[Data excerpts]

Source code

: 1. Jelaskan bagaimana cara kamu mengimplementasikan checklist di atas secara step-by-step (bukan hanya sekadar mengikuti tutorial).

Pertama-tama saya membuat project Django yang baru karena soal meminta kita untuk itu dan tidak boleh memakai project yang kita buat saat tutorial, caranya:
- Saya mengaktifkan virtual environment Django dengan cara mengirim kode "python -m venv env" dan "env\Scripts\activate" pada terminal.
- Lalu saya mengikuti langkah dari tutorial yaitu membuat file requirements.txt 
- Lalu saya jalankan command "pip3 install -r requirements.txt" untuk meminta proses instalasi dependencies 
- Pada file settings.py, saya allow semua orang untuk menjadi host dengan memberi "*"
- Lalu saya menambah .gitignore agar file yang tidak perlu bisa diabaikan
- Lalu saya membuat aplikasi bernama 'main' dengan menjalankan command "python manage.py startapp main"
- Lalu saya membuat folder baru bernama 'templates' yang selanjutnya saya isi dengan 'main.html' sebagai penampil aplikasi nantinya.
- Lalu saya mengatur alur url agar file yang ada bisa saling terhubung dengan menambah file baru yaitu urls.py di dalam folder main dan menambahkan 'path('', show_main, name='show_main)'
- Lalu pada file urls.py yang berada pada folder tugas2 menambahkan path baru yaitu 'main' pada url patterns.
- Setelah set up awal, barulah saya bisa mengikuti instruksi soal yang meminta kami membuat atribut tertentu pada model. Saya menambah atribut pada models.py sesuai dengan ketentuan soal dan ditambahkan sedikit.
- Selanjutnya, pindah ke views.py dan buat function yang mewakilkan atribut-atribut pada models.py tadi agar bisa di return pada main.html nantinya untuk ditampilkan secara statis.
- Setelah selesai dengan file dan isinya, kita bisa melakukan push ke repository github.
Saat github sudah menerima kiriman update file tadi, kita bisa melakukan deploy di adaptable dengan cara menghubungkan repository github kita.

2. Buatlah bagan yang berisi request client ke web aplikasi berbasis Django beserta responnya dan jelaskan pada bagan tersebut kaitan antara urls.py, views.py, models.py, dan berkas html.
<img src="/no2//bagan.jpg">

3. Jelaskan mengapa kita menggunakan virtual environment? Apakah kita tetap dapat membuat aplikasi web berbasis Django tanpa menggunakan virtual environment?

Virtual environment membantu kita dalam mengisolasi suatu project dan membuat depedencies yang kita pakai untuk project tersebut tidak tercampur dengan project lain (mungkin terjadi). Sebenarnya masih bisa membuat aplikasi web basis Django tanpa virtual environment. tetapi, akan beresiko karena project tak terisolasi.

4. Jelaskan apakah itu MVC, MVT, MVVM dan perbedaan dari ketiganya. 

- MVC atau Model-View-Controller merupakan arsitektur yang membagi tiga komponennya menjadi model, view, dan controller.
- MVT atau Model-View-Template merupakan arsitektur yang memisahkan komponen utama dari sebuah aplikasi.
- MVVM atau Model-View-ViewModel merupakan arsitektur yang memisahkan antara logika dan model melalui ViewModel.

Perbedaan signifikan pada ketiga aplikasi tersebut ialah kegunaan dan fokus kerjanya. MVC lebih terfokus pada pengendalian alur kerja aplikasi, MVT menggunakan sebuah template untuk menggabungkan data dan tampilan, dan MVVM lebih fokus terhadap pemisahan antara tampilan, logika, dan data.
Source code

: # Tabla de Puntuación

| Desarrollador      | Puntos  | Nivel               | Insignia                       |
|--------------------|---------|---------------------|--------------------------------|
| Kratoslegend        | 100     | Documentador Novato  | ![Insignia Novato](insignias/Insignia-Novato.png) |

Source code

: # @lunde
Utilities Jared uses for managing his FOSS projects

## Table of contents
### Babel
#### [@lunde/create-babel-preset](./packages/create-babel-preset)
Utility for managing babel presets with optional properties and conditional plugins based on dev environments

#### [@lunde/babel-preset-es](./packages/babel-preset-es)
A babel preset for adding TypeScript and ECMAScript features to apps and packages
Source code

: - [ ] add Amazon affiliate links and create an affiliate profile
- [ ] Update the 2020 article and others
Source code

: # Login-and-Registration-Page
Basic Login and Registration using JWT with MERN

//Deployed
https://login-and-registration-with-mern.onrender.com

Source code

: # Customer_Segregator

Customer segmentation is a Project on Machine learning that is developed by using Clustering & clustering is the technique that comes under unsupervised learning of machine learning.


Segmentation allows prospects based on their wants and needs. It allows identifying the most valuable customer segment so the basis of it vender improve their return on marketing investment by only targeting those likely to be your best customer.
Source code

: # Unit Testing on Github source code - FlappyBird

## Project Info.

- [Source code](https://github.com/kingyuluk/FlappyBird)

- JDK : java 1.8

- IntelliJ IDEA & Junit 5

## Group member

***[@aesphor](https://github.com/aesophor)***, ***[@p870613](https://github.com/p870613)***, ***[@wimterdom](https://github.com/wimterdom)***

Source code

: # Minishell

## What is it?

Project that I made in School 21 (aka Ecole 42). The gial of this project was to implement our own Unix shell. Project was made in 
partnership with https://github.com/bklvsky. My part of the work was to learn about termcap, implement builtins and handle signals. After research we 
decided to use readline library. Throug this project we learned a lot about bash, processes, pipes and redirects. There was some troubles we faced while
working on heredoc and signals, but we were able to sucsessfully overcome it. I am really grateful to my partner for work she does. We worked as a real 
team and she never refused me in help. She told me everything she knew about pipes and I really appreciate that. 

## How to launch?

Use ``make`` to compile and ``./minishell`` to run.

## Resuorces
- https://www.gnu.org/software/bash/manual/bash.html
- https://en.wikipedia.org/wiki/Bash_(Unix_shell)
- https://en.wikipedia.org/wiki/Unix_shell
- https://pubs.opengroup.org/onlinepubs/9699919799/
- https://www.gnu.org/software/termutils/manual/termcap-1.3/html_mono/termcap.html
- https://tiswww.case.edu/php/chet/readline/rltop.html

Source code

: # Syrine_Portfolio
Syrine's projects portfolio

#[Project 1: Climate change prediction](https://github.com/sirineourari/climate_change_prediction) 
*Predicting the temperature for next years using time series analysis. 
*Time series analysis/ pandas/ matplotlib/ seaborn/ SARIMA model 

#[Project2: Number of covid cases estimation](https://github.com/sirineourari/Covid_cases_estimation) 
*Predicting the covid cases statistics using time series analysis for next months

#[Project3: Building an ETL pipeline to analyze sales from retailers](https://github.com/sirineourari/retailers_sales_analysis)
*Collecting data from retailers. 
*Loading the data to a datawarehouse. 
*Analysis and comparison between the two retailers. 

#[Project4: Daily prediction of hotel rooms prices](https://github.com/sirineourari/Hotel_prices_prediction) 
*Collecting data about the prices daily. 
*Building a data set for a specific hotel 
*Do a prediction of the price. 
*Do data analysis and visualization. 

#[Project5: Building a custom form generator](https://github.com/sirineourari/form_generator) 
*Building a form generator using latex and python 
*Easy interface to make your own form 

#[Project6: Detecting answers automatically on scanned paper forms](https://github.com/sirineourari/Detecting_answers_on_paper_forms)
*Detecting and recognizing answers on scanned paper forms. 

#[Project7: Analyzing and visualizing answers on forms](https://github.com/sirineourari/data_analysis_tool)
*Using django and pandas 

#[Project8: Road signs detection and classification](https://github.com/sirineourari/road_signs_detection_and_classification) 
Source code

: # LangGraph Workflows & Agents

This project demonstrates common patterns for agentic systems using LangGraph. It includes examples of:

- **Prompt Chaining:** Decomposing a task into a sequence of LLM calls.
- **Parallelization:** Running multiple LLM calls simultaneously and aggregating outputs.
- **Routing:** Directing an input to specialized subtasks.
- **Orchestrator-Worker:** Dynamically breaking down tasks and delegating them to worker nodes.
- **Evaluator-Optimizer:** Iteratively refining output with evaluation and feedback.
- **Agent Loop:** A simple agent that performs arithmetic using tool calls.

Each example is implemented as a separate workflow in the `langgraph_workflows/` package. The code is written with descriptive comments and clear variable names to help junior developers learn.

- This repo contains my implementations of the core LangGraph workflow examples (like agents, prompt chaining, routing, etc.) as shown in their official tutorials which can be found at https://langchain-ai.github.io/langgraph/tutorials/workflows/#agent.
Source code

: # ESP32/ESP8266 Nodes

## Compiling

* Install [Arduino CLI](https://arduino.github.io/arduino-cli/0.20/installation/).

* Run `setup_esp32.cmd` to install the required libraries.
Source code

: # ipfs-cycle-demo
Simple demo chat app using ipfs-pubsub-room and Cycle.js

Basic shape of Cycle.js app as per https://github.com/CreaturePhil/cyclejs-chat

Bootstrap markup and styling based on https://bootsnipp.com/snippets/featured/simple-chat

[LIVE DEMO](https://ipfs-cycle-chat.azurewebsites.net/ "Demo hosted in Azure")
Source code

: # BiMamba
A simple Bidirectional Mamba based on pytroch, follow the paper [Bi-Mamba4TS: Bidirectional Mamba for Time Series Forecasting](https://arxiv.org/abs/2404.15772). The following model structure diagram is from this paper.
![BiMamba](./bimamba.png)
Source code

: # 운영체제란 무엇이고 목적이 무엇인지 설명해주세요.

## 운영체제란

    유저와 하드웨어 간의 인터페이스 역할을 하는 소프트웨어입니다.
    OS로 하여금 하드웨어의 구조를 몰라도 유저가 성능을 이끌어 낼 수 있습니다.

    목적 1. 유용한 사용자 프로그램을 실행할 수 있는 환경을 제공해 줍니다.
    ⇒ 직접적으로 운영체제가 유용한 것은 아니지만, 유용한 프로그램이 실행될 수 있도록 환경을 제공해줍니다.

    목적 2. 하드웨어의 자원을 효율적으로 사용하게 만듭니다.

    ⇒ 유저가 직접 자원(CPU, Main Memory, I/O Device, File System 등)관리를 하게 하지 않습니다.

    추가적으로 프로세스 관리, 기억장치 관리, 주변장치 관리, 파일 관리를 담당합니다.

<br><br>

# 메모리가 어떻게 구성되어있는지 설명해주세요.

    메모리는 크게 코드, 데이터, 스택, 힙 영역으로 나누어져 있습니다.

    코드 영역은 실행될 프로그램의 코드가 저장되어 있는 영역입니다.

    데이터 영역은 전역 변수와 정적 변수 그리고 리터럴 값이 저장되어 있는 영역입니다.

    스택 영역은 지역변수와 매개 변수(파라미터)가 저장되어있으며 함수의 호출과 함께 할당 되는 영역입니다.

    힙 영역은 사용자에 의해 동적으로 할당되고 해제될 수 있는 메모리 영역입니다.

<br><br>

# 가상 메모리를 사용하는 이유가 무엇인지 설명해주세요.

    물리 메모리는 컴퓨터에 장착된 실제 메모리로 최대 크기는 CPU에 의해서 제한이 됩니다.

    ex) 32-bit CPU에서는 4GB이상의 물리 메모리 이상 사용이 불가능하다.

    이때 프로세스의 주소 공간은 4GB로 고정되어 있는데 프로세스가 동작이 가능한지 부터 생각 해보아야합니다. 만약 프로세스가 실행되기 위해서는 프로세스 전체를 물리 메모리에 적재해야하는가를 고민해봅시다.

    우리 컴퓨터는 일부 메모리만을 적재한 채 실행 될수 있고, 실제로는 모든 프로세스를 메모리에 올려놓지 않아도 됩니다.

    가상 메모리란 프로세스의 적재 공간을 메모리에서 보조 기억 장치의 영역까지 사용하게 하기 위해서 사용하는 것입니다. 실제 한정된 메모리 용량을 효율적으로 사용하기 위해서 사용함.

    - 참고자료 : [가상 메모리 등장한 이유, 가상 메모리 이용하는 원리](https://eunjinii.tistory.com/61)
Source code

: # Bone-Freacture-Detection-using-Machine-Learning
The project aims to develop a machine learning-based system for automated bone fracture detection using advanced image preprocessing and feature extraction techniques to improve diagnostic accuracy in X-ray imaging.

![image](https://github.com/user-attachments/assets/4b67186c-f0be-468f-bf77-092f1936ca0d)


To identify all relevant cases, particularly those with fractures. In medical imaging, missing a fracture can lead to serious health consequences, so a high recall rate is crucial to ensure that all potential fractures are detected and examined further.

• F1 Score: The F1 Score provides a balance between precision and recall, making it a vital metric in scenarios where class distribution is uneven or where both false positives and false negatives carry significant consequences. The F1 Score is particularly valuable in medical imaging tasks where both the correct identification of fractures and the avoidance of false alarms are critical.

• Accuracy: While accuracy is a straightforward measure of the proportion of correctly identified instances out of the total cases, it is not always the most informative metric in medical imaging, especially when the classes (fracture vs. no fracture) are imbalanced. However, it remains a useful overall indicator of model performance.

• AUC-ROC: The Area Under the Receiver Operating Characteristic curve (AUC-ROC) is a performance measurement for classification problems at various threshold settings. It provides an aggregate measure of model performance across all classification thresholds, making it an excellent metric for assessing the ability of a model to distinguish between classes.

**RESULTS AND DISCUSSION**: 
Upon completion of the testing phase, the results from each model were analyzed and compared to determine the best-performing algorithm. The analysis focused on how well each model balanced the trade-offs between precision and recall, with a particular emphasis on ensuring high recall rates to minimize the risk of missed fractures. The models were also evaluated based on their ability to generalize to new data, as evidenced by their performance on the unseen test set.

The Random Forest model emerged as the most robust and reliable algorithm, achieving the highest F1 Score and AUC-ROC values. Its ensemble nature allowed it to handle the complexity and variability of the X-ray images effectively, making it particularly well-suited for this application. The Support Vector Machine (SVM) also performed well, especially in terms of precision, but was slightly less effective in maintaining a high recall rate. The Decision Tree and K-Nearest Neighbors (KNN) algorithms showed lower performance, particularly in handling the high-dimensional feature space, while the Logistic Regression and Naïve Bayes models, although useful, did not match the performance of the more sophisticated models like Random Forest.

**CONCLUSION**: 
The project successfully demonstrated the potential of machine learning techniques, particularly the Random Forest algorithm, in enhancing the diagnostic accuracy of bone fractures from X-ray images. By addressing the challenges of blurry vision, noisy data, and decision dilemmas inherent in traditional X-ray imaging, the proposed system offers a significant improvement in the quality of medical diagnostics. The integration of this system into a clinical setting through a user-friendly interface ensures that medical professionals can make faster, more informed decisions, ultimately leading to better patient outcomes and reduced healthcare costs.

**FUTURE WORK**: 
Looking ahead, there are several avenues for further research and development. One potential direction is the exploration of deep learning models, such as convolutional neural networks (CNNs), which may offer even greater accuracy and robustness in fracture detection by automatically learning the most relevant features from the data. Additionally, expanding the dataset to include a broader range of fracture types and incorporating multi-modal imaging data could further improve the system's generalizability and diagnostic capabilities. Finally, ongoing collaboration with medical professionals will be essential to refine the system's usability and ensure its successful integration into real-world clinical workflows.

* WHAT TO DO: From the entries above, return exactly the line containing "- https://en.wikipedia.org/wiki/Unix_shell", the line containing "Workflows & Agents", and all lines between, and nothing else.

* ANSWER FOR THIS EXERCISE:
- https://en.wikipedia.org/wiki/Unix_shell
- https://pubs.opengroup.org/onlinepubs/9699919799/
- https://www.gnu.org/software/termutils/manual/termcap-1.3/html_mono/termcap.html
- https://tiswww.case.edu/php/chet/readline/rltop.html

Source code

: # Syrine_Portfolio
Syrine's projects portfolio

#[Project 1: Climate change prediction](https://github.com/sirineourari/climate_change_prediction) 
*Predicting the temperature for next years using time series analysis. 
*Time series analysis/ pandas/ matplotlib/ seaborn/ SARIMA model 

#[Project2: Number of covid cases estimation](https://github.com/sirineourari/Covid_cases_estimation) 
*Predicting the covid cases statistics using time series analysis for next months

#[Project3: Building an ETL pipeline to analyze sales from retailers](https://github.com/sirineourari/retailers_sales_analysis)
*Collecting data from retailers. 
*Loading the data to a datawarehouse. 
*Analysis and comparison between the two retailers. 

#[Project4: Daily prediction of hotel rooms prices](https://github.com/sirineourari/Hotel_prices_prediction) 
*Collecting data about the prices daily. 
*Building a data set for a specific hotel 
*Do a prediction of the price. 
*Do data analysis and visualization. 

#[Project5: Building a custom form generator](https://github.com/sirineourari/form_generator) 
*Building a form generator using latex and python 
*Easy interface to make your own form 

#[Project6: Detecting answers automatically on scanned paper forms](https://github.com/sirineourari/Detecting_answers_on_paper_forms)
*Detecting and recognizing answers on scanned paper forms. 

#[Project7: Analyzing and visualizing answers on forms](https://github.com/sirineourari/data_analysis_tool)
*Using django and pandas 

#[Project8: Road signs detection and classification](https://github.com/sirineourari/road_signs_detection_and_classification) 
Source code

: # LangGraph Workflows & Agents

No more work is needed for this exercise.